B. Permitted Non-Audit Services.
The Independent Auditor may provide to the Company any non-audit services, including tax services, other than the prohibited non-audit services described above, so long as the Audit Committee has approved such services in accordance with this policy.
C. Audit Services to be Pre-Approved.
1. Audit Services.
24
i. Financial audits and reviews of the Company and subsidiary.
ii. Services associated with SEC registration statements, periodic reports and other documents filed with the SEC or other documents issued in connection with securities offerings (e.g., comment letters, consents), and assistance in responding to SEC comment letters.

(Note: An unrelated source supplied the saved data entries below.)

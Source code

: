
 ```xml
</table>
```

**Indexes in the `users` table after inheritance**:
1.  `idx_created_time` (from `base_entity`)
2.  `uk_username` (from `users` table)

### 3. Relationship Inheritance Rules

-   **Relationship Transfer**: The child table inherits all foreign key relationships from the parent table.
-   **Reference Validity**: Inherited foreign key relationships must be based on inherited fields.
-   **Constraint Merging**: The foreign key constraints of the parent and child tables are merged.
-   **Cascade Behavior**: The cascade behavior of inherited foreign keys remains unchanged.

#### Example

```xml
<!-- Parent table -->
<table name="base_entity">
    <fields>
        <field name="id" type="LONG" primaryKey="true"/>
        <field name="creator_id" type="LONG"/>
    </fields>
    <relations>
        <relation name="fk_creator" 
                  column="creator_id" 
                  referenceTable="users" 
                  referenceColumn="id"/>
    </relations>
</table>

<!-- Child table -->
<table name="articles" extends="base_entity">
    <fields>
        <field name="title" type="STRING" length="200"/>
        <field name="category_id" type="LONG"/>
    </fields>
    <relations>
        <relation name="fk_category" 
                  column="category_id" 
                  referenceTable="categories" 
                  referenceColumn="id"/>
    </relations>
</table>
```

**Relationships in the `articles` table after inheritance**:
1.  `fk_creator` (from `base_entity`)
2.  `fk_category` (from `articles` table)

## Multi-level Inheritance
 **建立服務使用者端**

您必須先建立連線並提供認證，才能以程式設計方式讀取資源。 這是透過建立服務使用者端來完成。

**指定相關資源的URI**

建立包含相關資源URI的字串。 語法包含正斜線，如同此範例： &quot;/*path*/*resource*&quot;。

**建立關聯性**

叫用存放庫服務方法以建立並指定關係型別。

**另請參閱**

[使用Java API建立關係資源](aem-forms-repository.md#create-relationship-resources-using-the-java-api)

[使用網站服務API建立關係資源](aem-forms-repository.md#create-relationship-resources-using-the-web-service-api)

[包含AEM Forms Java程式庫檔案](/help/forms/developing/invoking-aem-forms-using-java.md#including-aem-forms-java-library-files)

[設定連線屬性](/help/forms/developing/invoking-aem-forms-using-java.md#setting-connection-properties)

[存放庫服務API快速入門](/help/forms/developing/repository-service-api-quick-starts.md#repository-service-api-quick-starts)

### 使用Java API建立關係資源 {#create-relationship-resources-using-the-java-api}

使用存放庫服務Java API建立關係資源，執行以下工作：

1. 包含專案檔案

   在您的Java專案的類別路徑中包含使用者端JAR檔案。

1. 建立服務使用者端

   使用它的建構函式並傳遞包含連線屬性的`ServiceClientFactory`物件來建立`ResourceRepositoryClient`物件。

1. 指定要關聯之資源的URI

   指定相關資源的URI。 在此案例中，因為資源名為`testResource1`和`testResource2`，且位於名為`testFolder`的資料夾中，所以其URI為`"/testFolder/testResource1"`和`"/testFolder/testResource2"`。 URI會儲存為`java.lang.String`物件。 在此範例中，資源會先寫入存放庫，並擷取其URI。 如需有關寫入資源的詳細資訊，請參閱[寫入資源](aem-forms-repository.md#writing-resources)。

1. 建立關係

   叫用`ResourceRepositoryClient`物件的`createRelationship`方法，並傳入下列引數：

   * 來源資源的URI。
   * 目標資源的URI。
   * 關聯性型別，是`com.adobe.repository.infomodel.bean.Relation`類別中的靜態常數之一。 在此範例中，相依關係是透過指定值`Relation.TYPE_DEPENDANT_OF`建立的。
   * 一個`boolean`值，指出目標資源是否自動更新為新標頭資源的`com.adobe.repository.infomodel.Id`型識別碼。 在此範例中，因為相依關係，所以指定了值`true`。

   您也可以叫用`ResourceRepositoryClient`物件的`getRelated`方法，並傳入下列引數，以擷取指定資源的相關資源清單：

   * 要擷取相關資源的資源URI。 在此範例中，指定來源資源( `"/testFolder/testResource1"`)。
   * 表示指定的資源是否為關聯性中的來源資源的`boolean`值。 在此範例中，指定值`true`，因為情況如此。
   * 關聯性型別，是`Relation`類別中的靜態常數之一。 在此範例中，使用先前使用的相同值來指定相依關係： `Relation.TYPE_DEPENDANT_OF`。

iii. Consultations by the Company’s management as to the accounting or disclosure treatment of transactions or events and/or the actual impact of final or proposed rules, standards or interpretations by the SEC, FASB, or other regulatory or standard setting bodies.
2. Audit-Related Services.
i. Review of financial statements of businesses considered for acquisition and due diligence services pertaining to potential business acquisitions/dispositions.
ii. Financial statement audits of employee benefit plans.
iii. Attestation services related to the Company’s internal controls.
iv. Assistance in dealing with and responding to the SEC and other domestic regulatory agencies on financial matters.
v. Consultations by the Company’s management as to the accounting or disclosure treatment of potential transactions or events and/or the potential impact of final or proposed rules, standards or interpretations by the SEC, FASB, or other regulatory or standard setting bodies.
vi. Review of the effectiveness of the internal audit function at the request of the Company or third party.
vii. Assistance with implementation of the requirements of SEC rules or listing standards promulgated pursuant to the Sarbanes-Oxley Act.
3. Tax Services.
i. U.S. federal, state and local tax planning and advice regarding the tax consequences of proposed or actual transactions, provided such advice does not constitute an advocacy position.
ii. Assistance with U.S. federal, state and local tax filings (such as preparation of returns and related matters and assistance with audits by taxing authorities).
25
iii. Review of federal, state and local income, franchise and other tax returns.
iv. Tax advice regarding new, statutory, regulatory or administrative developments.
4. All Other Services.
i. Any service that is non-audit, non-audit related and non-tax, provided the service is not prohibited as a non-audit service referenced above.